👩🔬👨🔬Autoantibodies directly affect heart function in lupus patients
Myocardial involvement occurs in 25–50% of patients with systemic lupus erythematosus (SLE), including those without symptoms, and can result in myocardial inflammation with ventricular dysfunction, progression to heart failure and high rates of mortality.
• A team of researchers report that autoantibodies alone directly affect heart function in lupus patients.
• They engineered millimeter-sized cardiac tissues from healthy adult human stem cells and and cultured them with IgG from patients with SLE, with and without myocardial involvement.
• The binding patterns of the patients' autoantibodies to heart tissue depend on the type and severity of their myocardial damage.
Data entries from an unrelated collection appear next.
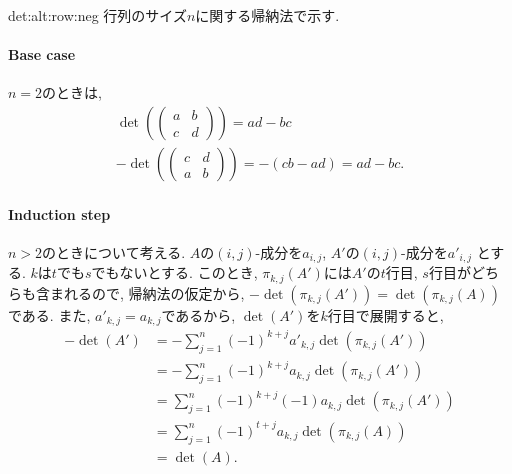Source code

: \begin{proofof}{det:alt:row:neg}
  行列のサイズ$n$に関する帰納法で示す.
  \paragraph{Base case}
  $n=2$のときは,
  \begin{align*}
    \det(
    \begin{pmatrix}
      a&b\\
      c&d
    \end{pmatrix}
    )=ad-bc\\
    -\det(
    \begin{pmatrix}
      c&d\\
      a&b
    \end{pmatrix}
    )=-(cb-ad)=ad-bc.
  \end{align*}

    \paragraph{Induction step}
  $n>2$のときについて考える.
  $A$の$(i,j)$-成分を$a_{i,j}$,
  $A'$の$(i,j)$-成分を$a'_{i,j}$
  とする.
  $k$は$t$でも$s$でもないとする.
  このとき,
  $\pi_{k,j}(A')$には$A'$の$t$行目, $s$行目がどちらも含まれるので,
  帰納法の仮定から,
  $-\det(\pi_{k,j}(A'))=\det(\pi_{k,j}(A))$
  である.
  また, $a'_{k,j}=a_{k,j}$であるから,
  $\det(A')$を$k$行目で展開すると,
  \begin{align*}
    -\det(A')
    &=-\sum_{j=1}^{n} (-1)^{k+j} a'_{k,j}\det(\pi_{k,j}(A'))\\
    &=-\sum_{j=1}^{n} (-1)^{k+j} a_{k,j}\det(\pi_{k,j}(A'))\\
    &=\sum_{j=1}^{n} (-1)^{k+j} (-1) a_{k,j}\det(\pi_{k,j}(A'))\\
    &=\sum_{j=1}^{n} (-1)^{t+j}a_{k,j}\det(\pi_{k,j}(A))\\
    &=\det(A).
  \end{align*}
\end{proofof}

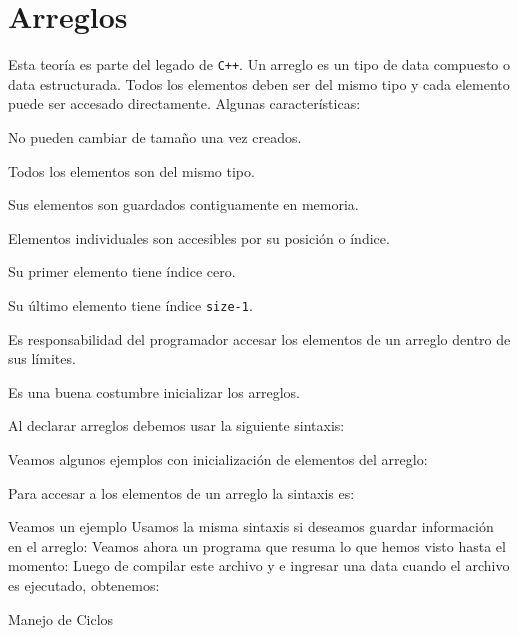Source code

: \chapter{Arreglos}

Esta teoría es parte del legado de \texttt{C++}.
Un arreglo es un tipo de data compuesto o data estructurada.
Todos los elementos deben ser del mismo tipo y cada elemento puede ser accesado directamente.
Algunas características:

\begin{compactitem}
	\item No pueden cambiar de tamaño una vez creados.
	\item Todos los elementos son del mismo tipo.
	\item Sus elementos son guardados contiguamente en memoria.
	\item Elementos individuales son accesibles por su posición o índice.
	\item Su primer elemento tiene índice cero.
	\item Su último elemento tiene índice \texttt{size-1}.
	\item Es responsabilidad del programador accesar los elementos de un arreglo dentro de sus límites.
	\item Es una buena costumbre inicializar los arreglos.
\end{compactitem}

Al declarar arreglos debemos usar la siguiente sintaxis:
\begin{center}
\end{center}

Veamos algunos ejemplos con inicialización de elementos del arreglo:

Para accesar a los elementos de un arreglo la sintaxis es:
\begin{center}
\end{center}
Veamos un ejemplo
Usamos la misma sintaxis si deseamos guardar información en el arreglo:
Veamos ahora un programa que resuma lo que hemos visto hasta el momento:
Luego de compilar este archivo y e ingresar una data cuando el archivo es ejecutado, obtenemos:
\immediate{}

Manejo de Ciclos
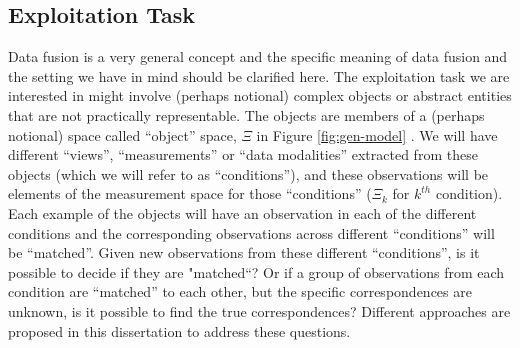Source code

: \documentclass[12pt,oneside,final]{thesis}\usepackage[]{graphicx}\usepackage[]{color}
\begin{document}
\subsection{Exploitation Task}
Data fusion is a very general concept and the specific meaning of data fusion and the setting we have in mind should be clarified here. The exploitation task we are interested in might involve (perhaps notional) complex objects or abstract entities that are not practically representable. The objects are members of a (perhaps notional) space called ``object'' space, $\Xi$ in Figure \ref{fig:gen-model} . We will have different ``views'', ``measurements'' or ``data modalities'' extracted from these objects (which we will refer to as ``conditions''), and these observations will be elements of the measurement space for those ``conditions'' ($\Xi_k$ for $k^{th}$ condition). Each example of the objects will have an observation in each of the different conditions and the corresponding observations across different ``conditions'' will be ``matched''. Given new observations from these different ``conditions'', is it possible to decide if they are "matched``? Or if a group of  observations from each condition are ``matched'' to each other, but the specific correspondences are unknown, is it possible to find the true correspondences? Different approaches are proposed in this dissertation to address these questions.
\label{subsec:task}
\end{document}
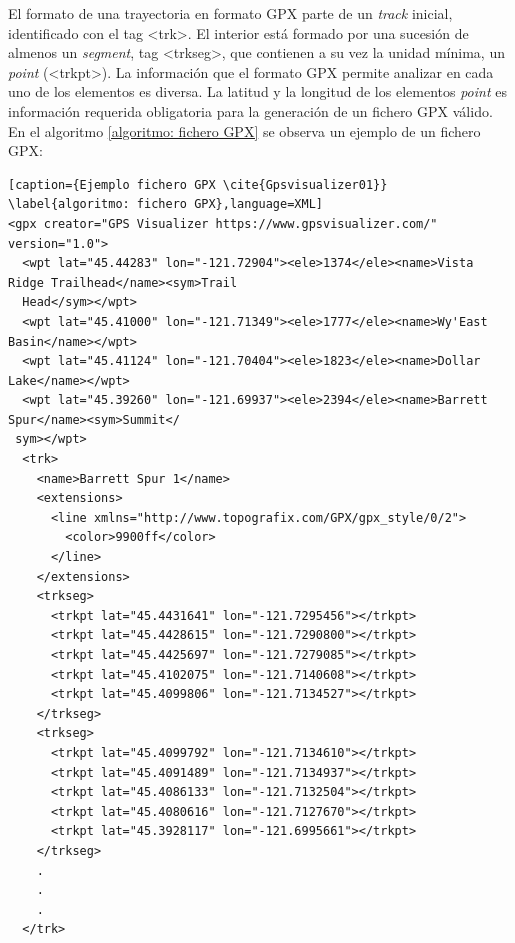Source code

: El formato de una trayectoria en formato \ac{GPX} parte de un \textit{track} inicial, identificado con el tag 
<trk>. El interior está formado por una sucesión de almenos un \textit{segment}, tag <trkseg>, que contienen 
a su vez la unidad mínima, un \textit{point} (<trkpt>). La información que el formato \ac{GPX} permite analizar 
en cada uno de los elementos es diversa. La latitud y la longitud de los elementos \textit{point} es información 
requerida obligatoria para la generación de un fichero \ac{GPX} válido. 
En el algoritmo \ref{algoritmo: fichero GPX} se observa un ejemplo de un fichero \ac{GPX}:

\begin{lstlisting}[caption={Ejemplo fichero GPX \cite{Gpsvisualizer01}} \label{algoritmo: fichero GPX},language=XML] 
<gpx creator="GPS Visualizer https://www.gpsvisualizer.com/" version="1.0">
  <wpt lat="45.44283" lon="-121.72904"><ele>1374</ele><name>Vista Ridge Trailhead</name><sym>Trail 
  Head</sym></wpt>
  <wpt lat="45.41000" lon="-121.71349"><ele>1777</ele><name>Wy'East Basin</name></wpt>
  <wpt lat="45.41124" lon="-121.70404"><ele>1823</ele><name>Dollar Lake</name></wpt>
  <wpt lat="45.39260" lon="-121.69937"><ele>2394</ele><name>Barrett Spur</name><sym>Summit</
 sym></wpt>
  <trk>
    <name>Barrett Spur 1</name>
    <extensions>
      <line xmlns="http://www.topografix.com/GPX/gpx_style/0/2">
        <color>9900ff</color>
      </line>
    </extensions>
    <trkseg>
      <trkpt lat="45.4431641" lon="-121.7295456"></trkpt>
      <trkpt lat="45.4428615" lon="-121.7290800"></trkpt>
      <trkpt lat="45.4425697" lon="-121.7279085"></trkpt>
      <trkpt lat="45.4102075" lon="-121.7140608"></trkpt>
      <trkpt lat="45.4099806" lon="-121.7134527"></trkpt>
    </trkseg>
    <trkseg>
      <trkpt lat="45.4099792" lon="-121.7134610"></trkpt>
      <trkpt lat="45.4091489" lon="-121.7134937"></trkpt>
      <trkpt lat="45.4086133" lon="-121.7132504"></trkpt>
      <trkpt lat="45.4080616" lon="-121.7127670"></trkpt>
      <trkpt lat="45.3928117" lon="-121.6995661"></trkpt>
    </trkseg>
    .
    .
    .
  </trk>

\end{lstlisting}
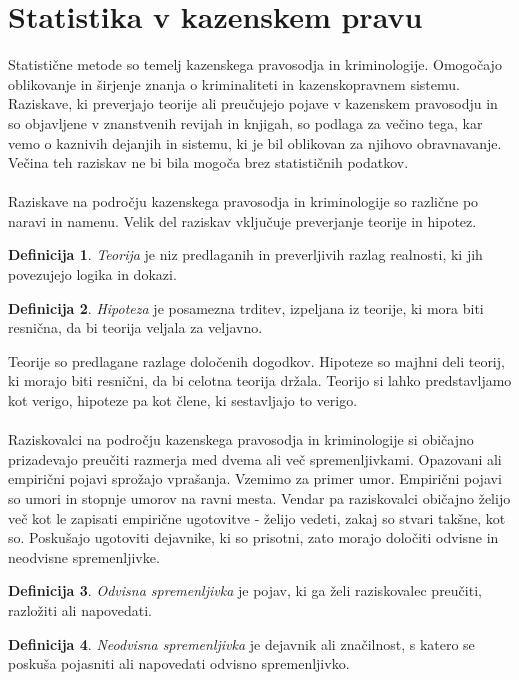 \documentclass[12pt,a4paper]{amsart}
\theoremstyle{definition} %
\newtheorem{definicija}{Definicija}[section]
\theoremstyle{plain} %
\begin{document}
\section{Statistika v kazenskem pravu}
Statistične metode so temelj kazenskega pravosodja in kriminologije. Omogočajo oblikovanje in širjenje znanja o kriminaliteti in kazenskopravnem 
sistemu. Raziskave, ki preverjajo teorije ali preučujejo pojave v kazenskem pravosodju in so objavljene v znanstvenih revijah in knjigah, so 
podlaga za večino tega, kar vemo o kaznivih dejanjih in sistemu, ki je bil oblikovan za njihovo obravnavanje. Večina teh raziskav ne bi bila mogoča 
brez statističnih podatkov.\\\\
Raziskave na področju kazenskega pravosodja in kriminologije so različne po naravi in namenu. Velik del raziskav vključuje preverjanje teorije in hipotez. 
\begin{definicija}
    \textit{Teorija} je niz predlaganih in preverljivih razlag realnosti, ki jih povezujejo logika in dokazi.
\end{definicija}
\begin{definicija}
    \textit{Hipoteza} je posamezna trditev, izpeljana iz teorije, ki mora biti resnična, da bi teorija veljala za veljavno.
\end{definicija}
Teorije so predlagane razlage določenih dogodkov. Hipoteze so majhni deli teorij, ki morajo biti resnični, da bi celotna teorija držala. Teorijo 
si lahko predstavljamo kot verigo, hipoteze pa kot člene, ki sestavljajo to verigo.\\\\
Raziskovalci na področju kazenskega pravosodja in kriminologije si običajno prizadevajo preučiti razmerja med dvema ali več spremenljivkami. Opazovani 
ali empirični pojavi sprožajo vprašanja. Vzemimo za primer umor. Empirični pojavi so umori in stopnje umorov 
na ravni mesta. Vendar pa raziskovalci običajno želijo več kot le zapisati empirične ugotovitve - želijo vedeti, zakaj so stvari takšne, kot so. Poskušajo 
ugotoviti dejavnike, ki so prisotni, zato morajo določiti odvisne in neodvisne spremenljivke.
\begin{definicija}
    \textit{Odvisna spremenljivka} je pojav, ki ga želi raziskovalec preučiti, razložiti ali napovedati.
\end{definicija}
\begin{definicija}
    \textit{Neodvisna spremenljivka} je dejavnik ali značilnost, s katero se poskuša pojasniti ali napovedati odvisno spremenljivko.
\end{definicija}
\end{document}
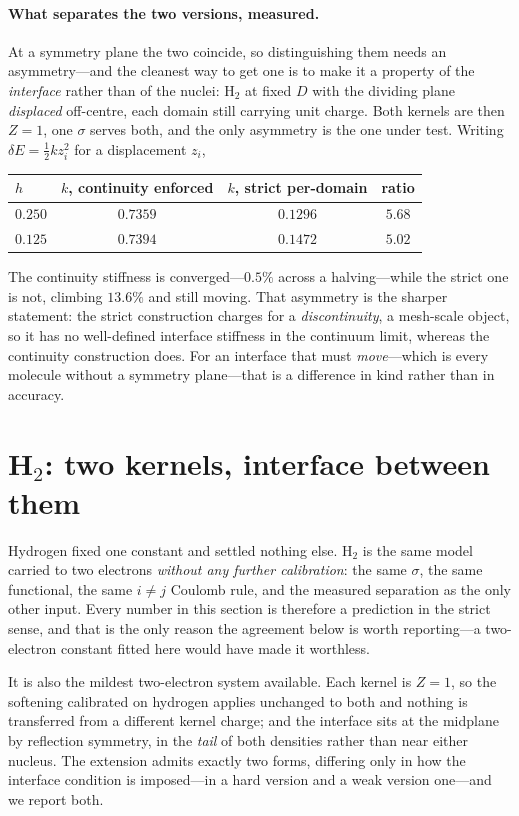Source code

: \documentclass[11pt,a4paper]{article}
\begin{document}
\paragraph{What separates the two versions, measured.} At a symmetry plane the two coincide, so
distinguishing them needs an asymmetry---and the cleanest way to get one is to make it a property of
the \emph{interface} rather than of the nuclei: H$_2$ at fixed $D$ with the dividing plane
\emph{displaced} off-centre, each domain still carrying unit charge. Both kernels are then $Z = 1$,
one $\sigma$ serves both, and the only asymmetry is the one under test. Writing $\delta E = \tfrac12 k z_i^2$ for a displacement $z_i$,
\begin{center}
\begin{tabular}{lccc}
\toprule
$h$ & $k$, continuity enforced & $k$, strict per-domain & ratio \\
\midrule
$0.250$ & $0.7359$ & $0.1296$ & $5.68$ \\
$0.125$ & $0.7394$ & $0.1472$ & $5.02$ \\
\bottomrule
\end{tabular}
\end{center}
The continuity stiffness is converged---$0.5\%$ across a halving---while the strict one is not,
climbing $13.6\%$ and still moving. That asymmetry is the sharper statement: the strict construction
charges for a \emph{discontinuity}, a mesh-scale object, so it has no well-defined interface
stiffness in the continuum limit, whereas the continuity construction does. For an interface that
must \emph{move}---which is every molecule without a symmetry plane---that is a difference in kind
rather than in accuracy.

\section{H$_2$: two kernels, interface between them}

Hydrogen fixed one constant and settled nothing else. H$_2$ is the same model carried to two
electrons \emph{without any further calibration}: the same $\sigma$, the same functional, the same
$i \neq j$ Coulomb rule, and the measured separation as the only other input. Every number in this
section is therefore a prediction in the strict sense, and that is the only reason the agreement
below is worth reporting---a two-electron constant fitted here would have made it worthless.

It is also the mildest two-electron system available. Each kernel is $Z = 1$, so the softening
calibrated on hydrogen applies unchanged to both and nothing is transferred from a different kernel
charge; and the interface sits at the midplane by reflection symmetry, in the \emph{tail} of both
densities rather than near either nucleus. The extension admits exactly two forms, differing only in
how the interface condition is imposed---in a hard version and a weak version
one---and we report both.
\end{document}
IgG from patients with elevated myocardial inflammation exhibited increased binding to apoptotic cells within cardiac tissues subjected to stress, whereas IgG from patients with systolic dysfunction exhibited enhanced binding to the surface of live cardiomyocytes
• A subset of patients with severe myocarditis had unique autoantibody populations that primarily targeted dying cardiac cells, whereas patients with weakened heart pump function had autoantibodies that mostly targeted the surface of live cells. Functional assays and RNA sequencing revealed that, in the absence of immune cells, IgG from patients with systolic dysfunction altered cellular composition, respiration and calcium handling.
• The study also identified four such autoantibodies that may directly affect the heart muscle. Phage immunoprecipitation sequencing (PhIP-seq) confirmed distinctive IgG profiles between patient subgroups.